6 Park Lane, Reading RG31 5DL
Tel: 0118 942 7788, www.zyka.co.uk
Kennington Tandoori, London
Dr Kowsar Haque from Kennington Tandoori told us about his approach to takeaway food during lockdown. “We run our restaurant as a separate business to our takeaway, so during the pandemic we switched our focus to takeaway only.”
“We’ve used online platforms since 2009, so everything we do is data driven. It allows us to analyse trends and track which dishes are ordered the most. When we switched to takeaways, we used this data to strip back out menu to just the four most popular dishes, korma, masala, rogon josh and our famous Goan vindaloo.”
“We were so busy. Serving these four dishes primarily has helped us support our business throughout the pandemic. We gradually expanded the menu, adding more items over time. This includes many of our vegan recipes, or vegan versions of our popular dishes.”
Kowsar explained to us why he thinks this model was successful. “Curry is comfort food; in fact, all takeaway is comfort food. People order a takeaway to eat it at home and relax. And this is what people have needed most during lockdown.”
“When people want exciting flavours they tend to visit a restaurant and enjoy that experience, which is different to ordering a takeaway. We look forward to welcoming our customers back for this when the time comes.”

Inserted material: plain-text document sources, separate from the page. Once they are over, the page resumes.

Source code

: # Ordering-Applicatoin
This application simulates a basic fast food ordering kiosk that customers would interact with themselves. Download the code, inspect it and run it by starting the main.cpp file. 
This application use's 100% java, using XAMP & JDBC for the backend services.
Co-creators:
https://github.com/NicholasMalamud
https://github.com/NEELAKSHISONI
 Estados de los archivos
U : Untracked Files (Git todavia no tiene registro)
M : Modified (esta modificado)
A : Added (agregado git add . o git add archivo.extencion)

313 Kennington Road, London SE11 4QE
Tel: 020 7735 9247, www.kenningtontandoori.com
Taj Cuisine – Chatham, Kent
Abul Monsur of the Taj Cuisine in Kent reflected on what’s changed for his business during lockdown saying, “We’re still selling the usual madras and korma meals, there’s always a market for these dishes. But we also have plenty of customers who like to order more adventurous dishes, even during lockdown.”
“We’re finding ways to make this happen, our curries are still popular but we’re getting a lot of orders for food like shashlick. Something we can serve in a container and our customers can eat it straight out of that. These dishes have increased in popularity during lockdown.”

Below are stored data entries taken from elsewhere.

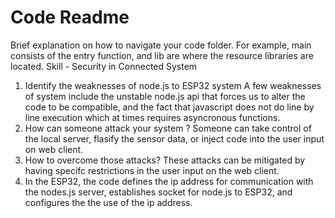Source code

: # Code Readme

Brief explanation on how to navigate your code folder. For example, main consists of the entry function, and lib are where the resource libraries are located.
Skill - Security in Connected System 
1. Identify the weaknesses of node.js to ESP32 system
A few weaknesses of system include the unstable node.js api that forces us to alter the code to be compatible, and the fact that javascript does not do line by line execution which at times requires asyncronous functions. 
2. How can someone attack your system ?
Someone can take control of the local server, flasify the sensor data, or inject code into the user input on web client. 
3. How to overcome those attacks? 
These attacks can be mitigated by having specifc restrictions in the user input on the web client. 
4. In the ESP32, the code defines the ip address for communication with the nodes.js server, establishes socket for node.js to ESP32, and configures the the use of the ip address.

Abul told us about his customers and how understanding who they are and the flavours they prefer has helped sustain his business during the pandemic. “It all depends on that customer’s palate. We use a lot of English herbs alongside our traditional recipes to create unique dishes.”
“Before lockdown we had a gentleman come here for his birthday. His present was a unique dish cooked just for him. Nothing that’s already on the menu, something tailored to his tastes. He told me it was the best birthday present ever. It’s hard to create experiences like this through takeaway food, but we’re finding a way.”